## Happiness Metrics for Global Life Expectancy Predictive Analysis
Nicole Chang, Sourish Guntipally, Aaron Park, Brandon To

Data used for this project is from Kaggle datasets of the [World Happiness Report](https://www.kaggle.com/unsdsn/world-happiness?select=2019.csv) and [Human Life Expectancy Around the World](https://www.kaggle.com/deepcontractor/human-life-expectancy-around-the-world).
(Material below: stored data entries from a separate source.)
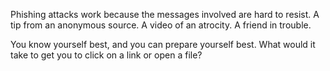 [Title]: # (How Would You Catch Yourself)
[Order]: # (8)

Phishing attacks work because the messages involved are hard to resist. A tip from an anonymous source. A video of an atrocity. A friend in trouble.  

You know yourself best, and you can prepare yourself best. What would it take to get you to click on a link or open a file?
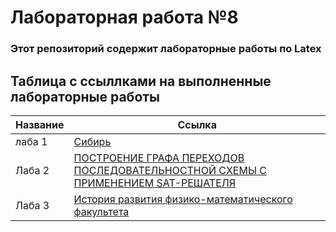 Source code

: # Лабораторная работа №8
### Этот репозиторий содержит лабораторные работы по Latex

## Таблица с ссыллками на выполненные лабораторные работы
| Название | Ссылка |
| -------- | ------ |
|   лаба 1 | [Сибирь](https://ru.wikipedia.org/wiki/%D0%A1%D0%B8%D0%B1%D0%B8%D1%80%D1%8C) |
|   Лаба 2 |     [ПОСТРОЕНИЕ ГРАФА ПЕРЕХОДОВ ПОСЛЕДОВАТЕЛЬНОСТНОЙ СХЕМЫ С ПРИМЕНЕНИЕМ SAT-РЕШАТЕЛЯ](file:///C:/Users/student/Downloads/Variant3_Laba1-1.pdf)  |
|   Лаба 3 |            [История развития физико-математического факультета](file:///C:/Users/student/Downloads/Variant3_Laba1-3.pdf) |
The years we are analyzing are from 2015 - 2019.

In [216]:
import scipy as sp, numpy as np, pandas as pd
from sklearn.cross_decomposition import PLSRegression
import matplotlib.pyplot as plt
import warnings
warnings.simplefilter('ignore')

In [227]:
#World Happiness Report (WHR)
#Human Life Expectancy Around the World (HLE)

#HLE
dataHLE = pd.read_csv('Human_life_Expectancy.csv')

#2015 data
dataWHR2015 = pd.read_csv('2015.csv') #WHR

#2016 data
dataWHR2016 = pd.read_csv('2016.csv') #WHR

#2017 data
dataWHR2017 = pd.read_csv('2017.csv') #WHR

#2018 data
dataWHR2018 = pd.read_csv('2018.csv') #WHR

#2019 data
dataWHR2019 = pd.read_csv('2019.csv') #WHR

In [228]:
#Configuring data into dataframes that are easier to use 

#Labels are the names of the measurements (countries) for all 5 years
labels = [dataWHR2015['Country'].astype(str), dataWHR2016['Country'].astype(str), dataWHR2017['Country'].astype(str),dataWHR2018['Country'].astype(str), dataWHR2019['Country'].astype(str)] 
count = np.zeros(len(dataWHR2015['Country'])) #Array to keep track of occurences of countries in 5 years

recurringCountries = {}

for i in range(len(dataWHR2015['Country'])):
    recurringCountries[labels[0][i]] = 1


for year in range(4):                                                      #Iterates for each year after 2015
    for countryind in range(len(dataWHR2015['Country'])):                  #Iterates through country labels for 2015
        for matchind in range(len(labels[year+1][:])):                     #Finds matches between 2015 label and other years
            if labels[0][countryind] == labels[year+1][matchind]:
                count[countryind] = count[countryind] + 1 
                recurringCountries[labels[0][countryind]] += 1
                
#delete all the countries that don't appear in every year out of the dictionary
for i in range(len(recurringCountries)):
    if recurringCountries[labels[0][i]] < 5:
        recurringCountries.pop(labels[0][i])


In [229]:
#deleting countries using the dictionary
del_countries2015 = []

for i in range(len(dataWHR2015['Country'])):
    if labels[0][i] not in recurringCountries:
        del_countries2015.append(labels[0][i])

del_countries2016 = []

for i in range(len(dataWHR2016['Country'])):
    if labels[1][i] not in recurringCountries:
        del_countries2016.append(labels[1][i])

del_countries2017 = []

for i in range(len(dataWHR2017['Country'])):
    if labels[2][i] not in recurringCountries:
        del_countries2017.append(labels[2][i])
        
del_countries2018 = []

for i in range(len(dataWHR2018['Country'])):
    if labels[3][i] not in recurringCountries:
        del_countries2018.append(labels[3][i])
        
del_countries2019 = []

for i in range(len(dataWHR2019['Country'])):
    if labels[4][i] not in recurringCountries:
        del_countries2019.append(labels[4][i])
        

In [230]:
#feel free to rename these dataframes

#new dataframes with dropped countries
#Syria does not appear in HLE which is why it is dropped in all other dataframes

data_with_index1 = dataWHR2015.set_index('Country')
data_with_index1 = data_with_index1.drop(del_countries2015)
data_with_index1 = data_with_index1.drop('Syria')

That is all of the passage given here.